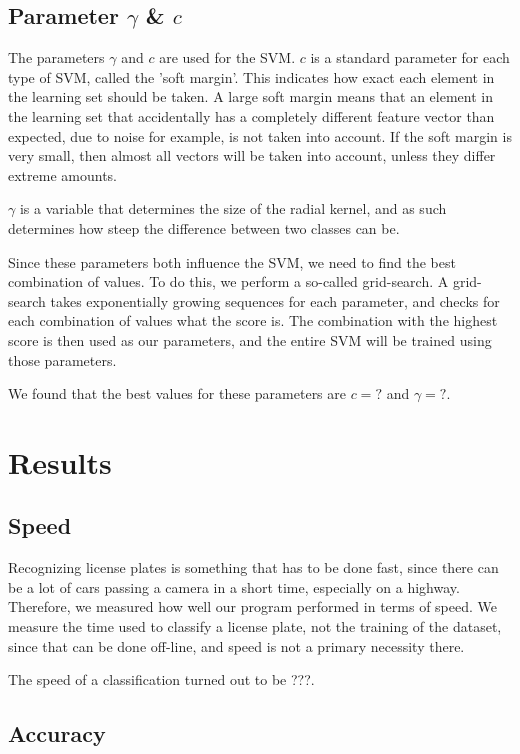 \documentclass[a4paper]{article}
\begin{document}
\subsection{Parameter $\gamma$ \& $c$}

The parameters $\gamma$ and $c$ are used for the SVM. $c$ is a standard
parameter for each type of SVM, called the 'soft margin'. This indicates how
exact each element in the learning set should be taken. A large soft margin
means that an element in the learning set that accidentally has a completely
different feature vector than expected, due to noise for example, is not taken
into account. If the soft margin is very small, then almost all vectors will be
taken into account, unless they differ extreme amounts.

$\gamma$ is a variable that determines the size of the radial kernel, and as
such determines how steep the difference between two classes can be.

Since these parameters both influence the SVM, we need to find the best
combination of values. To do this, we perform a so-called grid-search. A grid-
search takes exponentially growing sequences for each parameter, and checks for
each combination of values what the score is. The combination with the highest
score is then used as our parameters, and the entire SVM will be trained using
those parameters.

We found that the best values for these parameters are $c = ?$ and $\gamma = ?$.


\section{Results}


\subsection{Speed}

Recognizing license plates is something that has to be done fast, since there
can be a lot of cars passing a camera in a short time, especially on a highway.
Therefore, we measured how well our program performed in terms of speed. We
measure the time used to classify a license plate, not the training of the
dataset, since that can be done off-line, and speed is not a primary necessity
there.

The speed of a classification turned out to be ???.


\subsection{Accuracy}
\end{document}
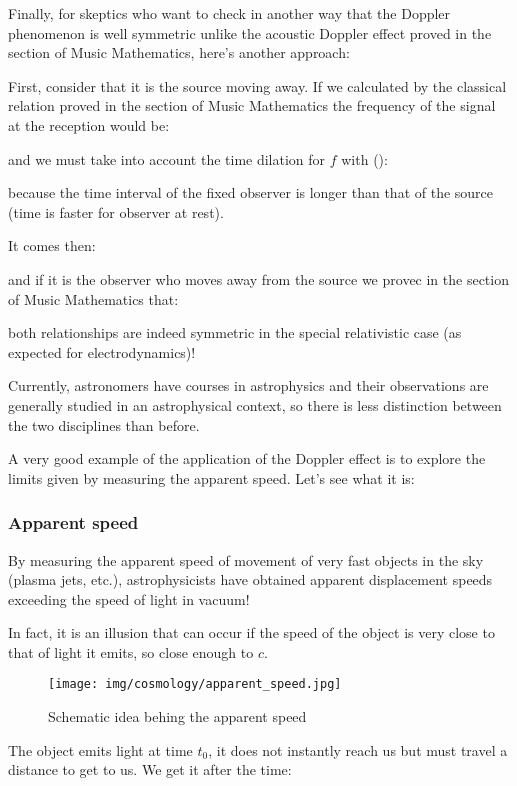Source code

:	Finally, for skeptics who want to check in another way that the Doppler phenomenon is well symmetric unlike the acoustic Doppler effect proved in the section of Music Mathematics, here's another approach:

	First, consider that it is the source moving away. If we calculated by the classical relation proved in the section of Music Mathematics the frequency of the signal at the reception would be:
	
	and we must take into account the time dilation for $f$ with ():
	
	because the time interval of the fixed observer is longer than that of the source (time is faster for observer at rest).

	It comes then:
	
	and if it is the observer who moves away from the source we provec in the section of Music Mathematics that:
	
	both relationships are indeed symmetric in the special relativistic case (as expected for electrodynamics)!
	\begin{tcolorbox}[title=Remark,colframe=black,arc=10pt]
	Currently, astronomers have courses in astrophysics and their observations are generally studied in an astrophysical context, so there is less distinction between the two disciplines than before.
	\end{tcolorbox}
	A very good example of the application of the Doppler effect is to explore the limits given by measuring the apparent speed. Let's see what it is:
	
	\subsubsection{Apparent speed}
	By measuring the apparent speed of movement of very fast objects in the sky (plasma jets, etc.), astrophysicists have obtained apparent displacement speeds exceeding the speed of light in vacuum!

	In fact, it is an illusion that can occur if the speed of the object is very close to that of light it emits, so close enough to $c$.
	\begin{figure}[H]
		\centering
		\texttt{[image: img/cosmology/apparent\_speed.jpg]}
		\caption{Schematic idea behing the apparent speed}
	\end{figure}
	The object emits light at time $t_0$, it does not instantly reach us but must travel a distance to get to us. We get it after the time:
	
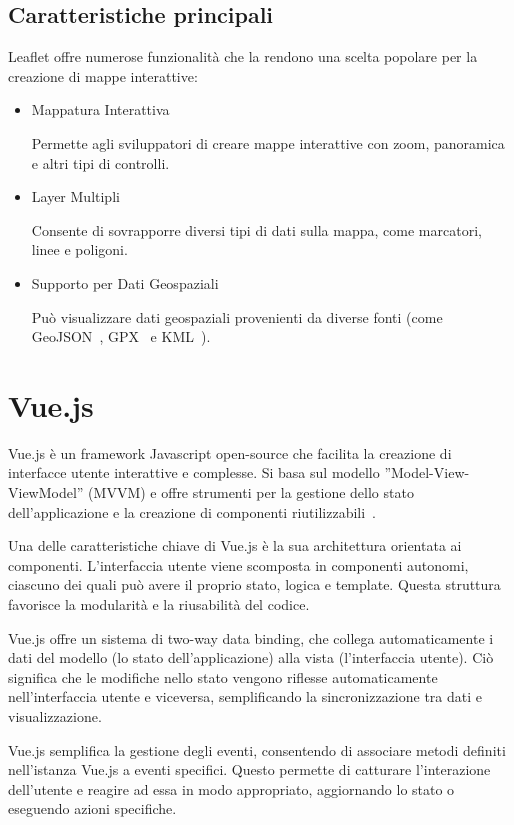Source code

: \newpage

\subsection{Caratteristiche principali}
Leaflet offre numerose funzionalità che la rendono una scelta popolare per la creazione di mappe interattive:

\begin{itemize}
    \item Mappatura Interattiva
    
    Permette agli sviluppatori di creare mappe interattive con zoom, panoramica e altri tipi di controlli.

    \item Layer Multipli
    
    Consente di sovrapporre diversi tipi di dati sulla mappa, come marcatori, linee e poligoni.

    \item Supporto per Dati Geospaziali
    
    Può visualizzare dati geospaziali provenienti da diverse fonti (come GeoJSON~\cite{GeoJSON}, GPX~\cite{GPX} e KML~\cite{KML}).
    
\end{itemize}

\section{Vue.js}
Vue.js è un framework Javascript open-source che facilita la creazione di interfacce utente interattive e complesse. Si basa sul modello ”Model-View-ViewModel” (MVVM) e offre strumenti per la gestione dello stato dell'applicazione e la creazione di componenti riutilizzabili~\cite{Vue}.

Una delle caratteristiche chiave di Vue.js è la sua architettura orientata ai componenti. L'interfaccia utente viene scomposta in componenti autonomi, ciascuno dei quali può avere il proprio stato, logica e template. Questa struttura favorisce la modularità e la riusabilità del codice.

Vue.js offre un sistema di two-way data binding, che collega automaticamente i dati del modello (lo stato dell'applicazione) alla vista (l'interfaccia utente). Ciò significa che le modifiche nello stato vengono riflesse automaticamente nell'interfaccia utente e viceversa, semplificando la sincronizzazione tra dati e visualizzazione.

Vue.js semplifica la gestione degli eventi, consentendo di associare metodi definiti nell'istanza Vue.js a eventi specifici. Questo permette di catturare l'interazione dell'utente e reagire ad essa in modo appropriato, aggiornando lo stato o eseguendo azioni specifiche.

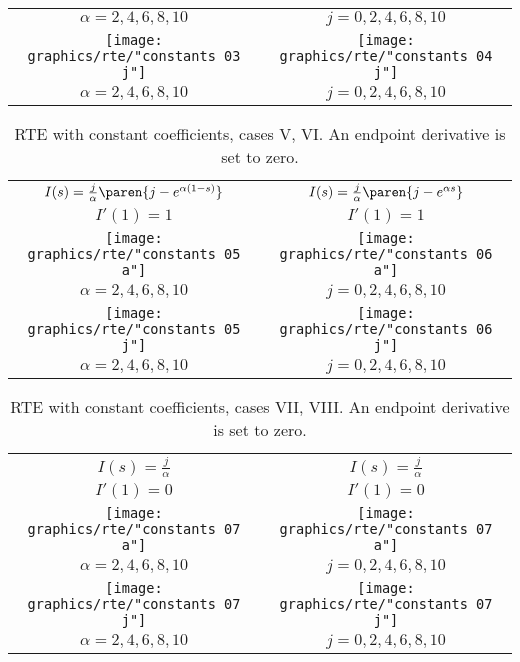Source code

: \begin{landscape}
\begin{table}[htdp]
\begin{center}
\begin{tabular}{cc}
$\alpha = 2, 4, 6, 8, 10$& $j = 0, 2, 4, 6, 8, 10$\\
%
\texttt{[image: graphics/rte/"constants 03 j"]} &
\texttt{[image: graphics/rte/"constants 04 j"]} \\[-12pt]
%
$\alpha = 2, 4, 6, 8, 10$ & $j = 0, 2, 4, 6, 8, 10$\\
%
\end{tabular}
\end{center}
\label{tab:ode:constant:2}
\end{table}
\begin{table}[htdp]
\caption[RTE with constant coefficients, cases V, VI]{RTE with constant coefficients, cases V, VI. An endpoint derivative is set to zero.}
\begin{center}
\begin{tabular}{cc}
%
$I(s) = \frac{j}{\alpha}\paren{j-e^{\alpha(1-s)}}$ & $I(s) = \frac{j}{\alpha}\paren{j-e^{\alpha s}}$ \\[4pt]
%
$I'(1) = 1$ & $I'(1) = 1$ \\
%
\texttt{[image: graphics/rte/"constants 05 a"]} &
\texttt{[image: graphics/rte/"constants 06 a"]} \\[-12pt]
%
$\alpha = 2, 4, 6, 8, 10$& $j = 0, 2, 4, 6, 8, 10$\\
%
\texttt{[image: graphics/rte/"constants 05 j"]} &
\texttt{[image: graphics/rte/"constants 06 j"]} \\[-12pt]
%
$\alpha = 2, 4, 6, 8, 10$ & $j = 0, 2, 4, 6, 8, 10$\\
%
\end{tabular}
\end{center}
\label{tab:ode:constant:3}
\end{table}
\begin{table}[htdp]
\caption[RTE with constant coefficients, cases VII, VIII]{RTE with constant coefficients, cases VII, VIII. An endpoint derivative is set to zero.}
\begin{center}
\begin{tabular}{cc}
%
$I(s) = \frac{j}{\alpha}$ & $I(s) = \frac{j}{\alpha}$ \\[4pt]
%
$I'(1) = 0$ & $I'(1) = 0$ \\
%
\texttt{[image: graphics/rte/"constants 07 a"]} &
\texttt{[image: graphics/rte/"constants 07 a"]} \\[-12pt]
%
$\alpha = 2, 4, 6, 8, 10$& $j = 0, 2, 4, 6, 8, 10$\\
%
\texttt{[image: graphics/rte/"constants 07 j"]} &
\texttt{[image: graphics/rte/"constants 07 j"]} \\[-12pt]
%
$\alpha = 2, 4, 6, 8, 10$ & $j = 0, 2, 4, 6, 8, 10$\\
%
\end{tabular}
\end{center}
\label{tab:ode:constant:4}
\end{table}
%
\end{landscape}
%

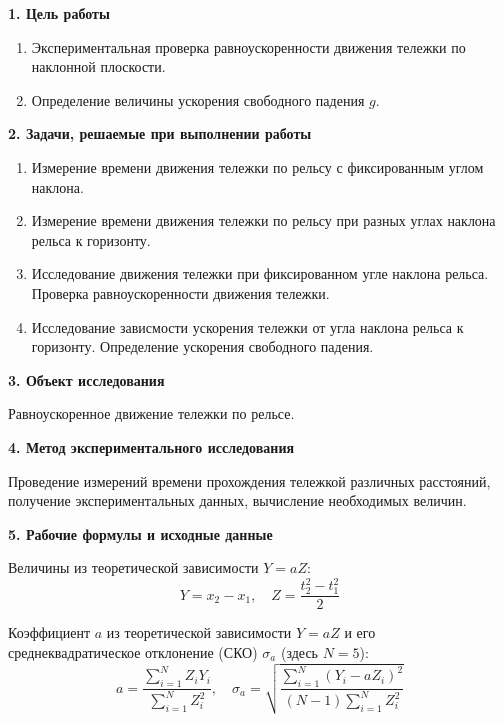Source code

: \documentclass[14pt]{extreport}
\begin{document}
\SETtitleT{}


\noindent\textbf{1. Цель работы}

\begin{enumerate}[label=\arabic*)]
    \item Экспериментальная проверка равноускоренности движения
тележки по наклонной плоскости.
    \item Определение величины ускорения свободного падения $g$.
\end{enumerate}

\noindent\textbf{2. Задачи, решаемые при выполнении работы}

\begin{enumerate}[label=\arabic*)]
    \item Измерение времени движения тележки по рельсу с фиксированным углом наклона.
    \item Измерение времени движения тележки по рельсу при разных углах наклона рельса к горизонту.
    \item  Исследование движения тележки при фиксированном угле наклона рельса. Проверка равноускоренности движения тележки.
    \item  Исследование зависмости ускорения тележки от угла наклона рельса к горизонту. Определение ускорения свободного падения.
\end{enumerate}

\noindent\textbf{3. Объект исследования}

Равноускоренное движение тележки по рельсе.

\noindent\textbf{4. Метод экспериментального исследования}

Проведение измерений времени прохождения тележкой различных расстояний, получение экспериментальных данных, вычисление необходимых величин.

\noindent\textbf{5. Рабочие формулы и исходные данные}

Величины из теоретической зависимости $Y=aZ$:
\begin{equation*}
    Y=x_2 - x_1, \quad Z= \frac{t_2^2-t_1^2}{2}
\end{equation*}

Коэффициент $a$  из теоретической зависимости $Y=aZ$ и его среднеквадратическое отклонение (СКО) $\sigma_a$ (здесь $N = 5$):
\begin{equation*}
    a=\frac{\sum\limits^{N}_{i=1}Z_iY_i}{\sum\limits^{N}_{i=1}Z_i^2}, \quad 
    \sigma_a=\sqrt{\frac{\sum\limits^{N}_{i=1}(Y_i-aZ_i)^2}{(N-1)\sum\limits^{N}_{i=1}Z_i^2}}
\end{equation*}
\end{document}
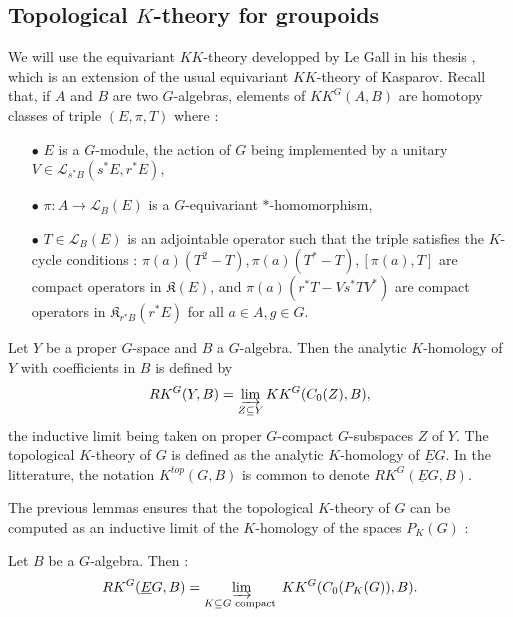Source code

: \subsection{Topological $K$-theory for groupoids}

We will use the equivariant $KK$-theory developped by Le Gall in his thesis \cite{LeGall}, which is an extension of the usual equivariant $KK$-theory of Kasparov. Recall that, if $A$ and $B$ are two $G$-algebras, elements of $KK^G(A,B)$ are homotopy classes of triple $(E,\pi,T)$ where :\\

\begin{itemize}
\item[$\bullet$] $E$ is a $G$-module, the action of $G$ being implemented by a unitary $V\in\mathcal L_{s^* B}(s^* E, r^* E)$,
\item[$\bullet$] $\pi : A\rightarrow \mathcal L_B(E)$ is a $G$-equivariant $*$-homomorphism,
\item[$\bullet$] $T\in \mathcal L_B(E)$ is an adjointable operator such that the triple satisfies the $K$-cycle conditions : $\pi(a)(T^2-T),\pi(a)(T^*-T),[\pi(a),T]$ are compact operators in $\mathfrak K(E)$, and $\pi(a)(r^*T-V s^*T V^*)$ are compact operators in $\mathfrak K_{r^* B}(r^* E)$ for all $a\in A, g\in G$.\\
\end{itemize}

\begin{definition}
Let $Y$ be a proper $G$-space and $B$ a $G$-algebra. Then the analytic $K$-homology of $Y$ with coefficients in $B$ is defined by 
\[RK^G(Y,B) = \varinjlim_{Z\subseteq Y} KK^G(C_0(Z),B), \]
the inductive limit being taken on proper $G$-compact $G$-subspaces $Z$ of $Y$. The topological $K$-theory of $G$ is defined as the analytic $K$-homology of $\underline E G$. In the litterature, the notation $K^{top}(G,B)$ is common to denote $RK^G(\underline E G,B)$.
\end{definition}

The previous lemmas ensures that the topological $K$-theory of $G$ can be computed as an inductive limit of the $K$-homology of the spaces $P_K(G)$ :
\begin{lem}\label{Khomology} Let $B$ be a $G$-algebra. Then :
\[RK^G(\underline E G,B) = \varinjlim_{K\subseteq G \text{ compact }} KK^G(C_0(P_K(G)),B).\]
\end{lem}

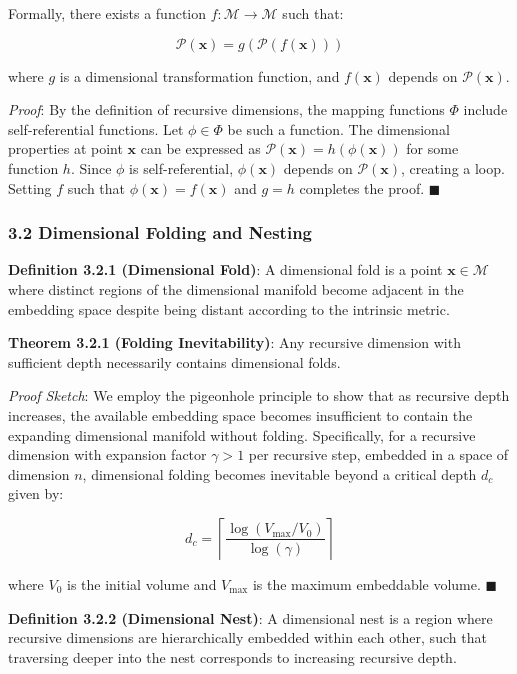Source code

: \documentclass[
]{article}
\begin{document}
Formally, there exists a function
\(f: \mathcal{M} \rightarrow \mathcal{M}\) such that:

\[\mathcal{P}(\mathbf{x}) = g(\mathcal{P}(f(\mathbf{x})))\]

where \(g\) is a dimensional transformation function, and
\(f(\mathbf{x})\) depends on \(\mathcal{P}(\mathbf{x})\).

\emph{Proof}: By the definition of recursive dimensions, the mapping
functions \(\Phi\) include self-referential functions. Let
\(\phi \in \Phi\) be such a function. The dimensional properties at
point \(\mathbf{x}\) can be expressed as
\(\mathcal{P}(\mathbf{x}) = h(\phi(\mathbf{x}))\) for some function
\(h\). Since \(\phi\) is self-referential, \(\phi(\mathbf{x})\) depends
on \(\mathcal{P}(\mathbf{x})\), creating a loop. Setting \(f\) such that
\(\phi(\mathbf{x}) = f(\mathbf{x})\) and \(g = h\) completes the proof.
\(\blacksquare \)

\subsubsection{3.2 Dimensional Folding and
Nesting}\label{dimensional-folding-and-nesting}

\textbf{Definition 3.2.1 (Dimensional Fold)}: A dimensional fold is a
point \(\mathbf{x} \in \mathcal{M}\) where distinct regions of the
dimensional manifold become adjacent in the embedding space despite
being distant according to the intrinsic metric.

\textbf{Theorem 3.2.1 (Folding Inevitability)}: Any recursive dimension
with sufficient depth necessarily contains dimensional folds.

\emph{Proof Sketch}: We employ the pigeonhole principle to show that as
recursive depth increases, the available embedding space becomes
insufficient to contain the expanding dimensional manifold without
folding. Specifically, for a recursive dimension with expansion factor
\(\gamma > 1\) per recursive step, embedded in a space of dimension
\(n\), dimensional folding becomes inevitable beyond a critical depth
\(d_c\) given by:

\[d_c = \left\lceil \frac{\log(V_{\max}/V_0)}{\log(\gamma)} \right\rceil\]

where \(V_0\) is the initial volume and \(V_{\max}\) is the maximum
embeddable volume. \(\blacksquare \)

\textbf{Definition 3.2.2 (Dimensional Nest)}: A dimensional nest is a
region where recursive dimensions are hierarchically embedded within
each other, such that traversing deeper into the nest corresponds to
increasing recursive depth.
\end{document}
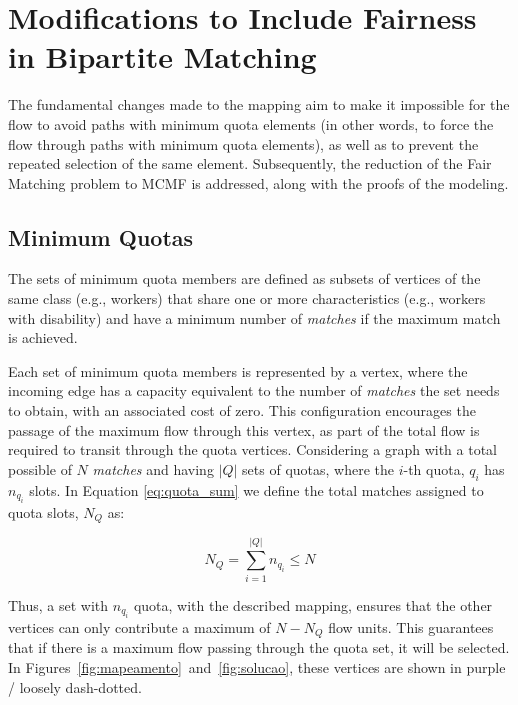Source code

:         
        \section{Modifications to Include Fairness in Bipartite Matching}
        
            The fundamental changes made to the mapping aim to make it impossible for the flow to avoid paths with minimum quota elements (in other words, to force the flow through paths with minimum quota elements), as well as to prevent the repeated selection of the same element.
            Subsequently, the reduction of the Fair Matching problem to MCMF is addressed, along with the proofs of the modeling.
            
            \subsection{Minimum Quotas}
            
                The sets of minimum quota members are defined as subsets of vertices of the same class (e.g., workers) that share one or more characteristics (e.g., workers with disability) and have a minimum number of \textit{matches} if the maximum match is achieved.
                
                Each set of minimum quota members is represented by a vertex, where the incoming edge has a capacity equivalent to the number of \textit{matches} the set needs to obtain, with an associated cost of zero. This configuration encourages the passage of the maximum flow through this vertex, as part of the total flow is required to transit through the quota vertices.
                Considering a graph with a total possible of $N$ \textit{matches} and having $|Q|$ sets of quotas, where the \( i \)-th quota, $q_i$ has $n_{q_i}$ slots.
                In Equation \ref{eq:quota_sum} we define the total matches assigned to quota slots, $N_Q$ as:

                \begin{equation}
                    N_Q = \sum_{i=1}^{|Q|} n_{q_i} \leq N
                    \label{eq:quota_sum}
                \end{equation}
                
                Thus, a set with $n_{q_i}$ quota, with the described mapping, ensures that the other vertices can only contribute a maximum of $N - N_Q$ flow units. This guarantees that if there is a maximum flow passing through the quota set, it will be selected.
                In Figures~\ref{fig:mapeamento}~and~\ref{fig:solucao}, these vertices are shown in purple / loosely dash-dotted.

====================

Say how many lines of the listing above include the word "combination", and give no other text.

Output of the task
2